🤖 AI Summary
Current AI auditing tools predominantly focus on model performance evaluation, failing to support end-to-end accountability practices—including harm identification, evidence construction, stakeholder engagement, and intervention advocacy.
Method: We conducted in-depth interviews with 35 practitioners and systematically crawled, cataloged, and coded 435 auditing tools to develop a需求–capability mapping framework and an ecosystem gap diagnostic model.
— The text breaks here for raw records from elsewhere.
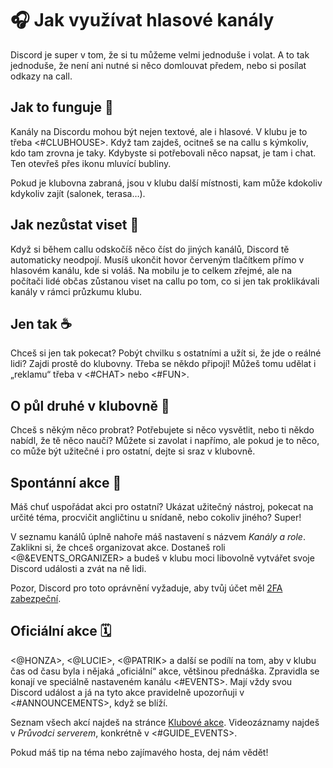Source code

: # 🎧 Jak využívat hlasové kanály
Discord je super v tom, že si tu můžeme velmi jednoduše i volat. A to tak jednoduše, že není ani nutné si něco domlouvat předem, nebo si posílat odkazy na call.

## Jak to funguje 🧐
Kanály na Discordu mohou být nejen textové, ale i hlasové. V klubu je to třeba <#CLUBHOUSE>. Když tam zajdeš, ocitneš se na callu s kýmkoliv, kdo tam zrovna je taky. Kdybyste si potřebovali něco napsat, je tam i chat. Ten otevřeš přes ikonu mluvící bubliny.

Pokud je klubovna zabraná, jsou v klubu další místnosti, kam může kdokoliv kdykoliv zajít (salonek, terasa…).

## Jak nezůstat viset 📵
Když si během callu odskočíš něco číst do jiných kanálů, Discord tě automaticky neodpojí. Musíš ukončit hovor červeným tlačítkem přímo v hlasovém kanálu, kde si voláš. Na mobilu je to celkem zřejmé, ale na počítači lidé občas zůstanou viset na callu po tom, co si jen tak proklikávali kanály v rámci průzkumu klubu.

## Jen tak ☕️
Chceš si jen tak pokecat? Pobýt chvilku s ostatními a užít si, že jde o reálné lidi? Zajdi prostě do klubovny. Třeba se někdo připojí! Můžeš tomu udělat i „reklamu“ třeba v <#CHAT> nebo <#FUN>.

## O půl druhé v klubovně 🤝
Chceš s někým něco probrat? Potřebujete si něco vysvětlit, nebo ti někdo nabídl, že tě něco naučí? Můžete si zavolat i napřímo, ale pokud je to něco, co může být užitečné i pro ostatní, dejte si sraz v klubovně.

## Spontánní akce 🙌
Máš chuť uspořádat akci pro ostatní? Ukázat užitečný nástroj, pokecat na určité téma, procvičit angličtinu u snídaně, nebo cokoliv jiného? Super!

V seznamu kanálů úplně nahoře máš nastavení s názvem _Kanály a role_. Zaklikni si, že chceš organizovat akce. Dostaneš roli <@&EVENTS_ORGANIZER> a budeš v klubu moci libovolně vytvářet svoje Discord události a zvát na ně lidi.

Pozor, Discord pro toto oprávnění vyžaduje, aby tvůj účet měl [2FA zabezpeční](https://support.discord.com/hc/en-us/articles/219576828-Setting-up-Multi-Factor-Authentication).

## Oficiální akce 🗓️
<@HONZA>, <@LUCIE>, <@PATRIK> a další se podílí na tom, aby v klubu čas od času byla i nějaká „oficiální“ akce, většinou přednáška. Zpravidla se konají ve speciálně nastaveném kanálu <#EVENTS>. Mají vždy svou Discord událost a já na tyto akce pravidelně upozorňuji v <#ANNOUNCEMENTS>, když se blíží.

Seznam všech akcí najdeš na stránce [Klubové akce](https://junior.guru/events/). Videozáznamy najdeš v _Průvodci serverem_, konkrétně v <#GUIDE_EVENTS>.

Pokud máš tip na téma nebo zajímavého hosta, dej nám vědět!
Contribution/Results: Our analysis reveals systematic deficiencies across four critical capabilities: traceability, multi-stakeholder participation, evidentiary chain generation, and intervention support—constituting the first empirical diagnosis of such gaps. Building on these findings, we propose the “AI Accountability Infrastructure” paradigm, shifting beyond narrow assessment-centric design toward cross-stage coordination and multi-role adaptability. The study delivers an empirically grounded, prioritized roadmap for designing next-generation, accountability-oriented AI auditing tools.
📝 Abstract
Audits are critical mechanisms for identifying the risks and limitations of deployed artificial intelligence (AI) systems. However, the effective execution of AI audits remains incredibly difficult, and practitioners often need to make use of various tools to support their efforts. Drawing on interviews with 35 AI audit practitioners and a landscape analysis of 435 tools, we compare the current ecosystem of AI audit tooling to practitioner needs. While many tools are designed to help set standards and evaluate AI systems, they often fall short in supporting accountability. We outline challenges practitioners faced in their efforts to use AI audit tools and highlight areas for future tool development beyond evaluation -- from harms discovery to advocacy. We conclude that the available resources do not currently support the full scope of AI audit practitioners' needs and recommend that the field move beyond tools for just evaluation and towards more comprehensive infrastructure for AI accountability.